(Collection entries)
○ ○ ○ ○
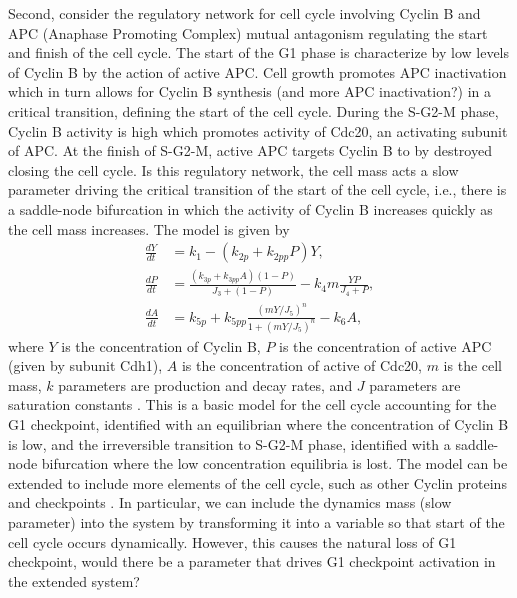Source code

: \documentclass[12pt]{article}
\begin{document}
Second, consider the regulatory network for cell cycle involving Cyclin B and APC (Anaphase Promoting Complex) mutual antagonism regulating the start and finish of the cell cycle. The start of the G1 phase is characterize by low levels of Cyclin B by the action of active APC. Cell growth promotes APC inactivation which in turn allows for Cyclin B synthesis (and more APC inactivation?) in a critical transition, defining the start of the cell cycle. During the S-G2-M phase, Cyclin B activity is high which promotes activity of Cdc20, an activating subunit of APC. At the finish of S-G2-M, active APC targets Cyclin B to by destroyed closing the cell cycle. Is this regulatory network, the cell mass acts a slow parameter driving the critical transition of the start of the cell cycle, i.e., there is a saddle-node bifurcation in which the activity of Cyclin B increases quickly as the cell mass increases. The model is given by
\begin{equation}
    \begin{aligned}
        \frac{dY}{dt} &= k_{1} - (k_{2p} + k_{2pp}P)Y, \\
        \frac{dP}{dt} &= \frac{(k_{3p}+k_{3pp}A)(1-P)}{J_{3}+(1-P)} - k_{4}m\frac{YP}{J_{4}+P}, \\
        \frac{dA}{dt} &= k_{5p} + k_{5pp}\frac{(mY/J_{5})^{n}}{1+(mY/J_{5})^{n}} - k_{6}A,
    \end{aligned}
    \label{equ:Application:CyclinActivation:1D}
\end{equation}
where $Y$ is the concentration of Cyclin B, $P$ is the concentration of active APC (given by subunit Cdh1), $A$ is the concentration of active of Cdc20, $m$ is the cell mass, $k$ parameters are production and decay rates, and  $J$ parameters are saturation constants \citep{Segel2013,Tyson2001}. This is a basic model for the cell cycle accounting for the G1 checkpoint, identified with an equilibrian where the concentration of Cyclin B is low, and the irreversible transition to S-G2-M phase, identified with a saddle-node bifurcation where the low concentration equilibria is lost. The model can be extended to include more elements of the cell cycle, such as other Cyclin proteins and checkpoints \cite{Tyson2002,Tyson2003}. In particular, we can include the dynamics mass (slow parameter) into the system by transforming it into a variable so that start of the cell cycle occurs dynamically. However, this causes the natural loss of G1 checkpoint, would there be a parameter that drives G1 checkpoint activation in the extended system?
\end{document}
○ ○ ○ ○
• [What to work on] Please retype the records above starting with the line that contains "where $Y$ is" and stopping after the last line, changing nothing.

• [Result of the exercise]
where $Y$ is the concentration of Cyclin B, $P$ is the concentration of active APC (given by subunit Cdh1), $A$ is the concentration of active of Cdc20, $m$ is the cell mass, $k$ parameters are production and decay rates, and  $J$ parameters are saturation constants \citep{Segel2013,Tyson2001}. This is a basic model for the cell cycle accounting for the G1 checkpoint, identified with an equilibrian where the concentration of Cyclin B is low, and the irreversible transition to S-G2-M phase, identified with a saddle-node bifurcation where the low concentration equilibria is lost. The model can be extended to include more elements of the cell cycle, such as other Cyclin proteins and checkpoints \cite{Tyson2002,Tyson2003}. In particular, we can include the dynamics mass (slow parameter) into the system by transforming it into a variable so that start of the cell cycle occurs dynamically. However, this causes the natural loss of G1 checkpoint, would there be a parameter that drives G1 checkpoint activation in the extended system?
\end{document}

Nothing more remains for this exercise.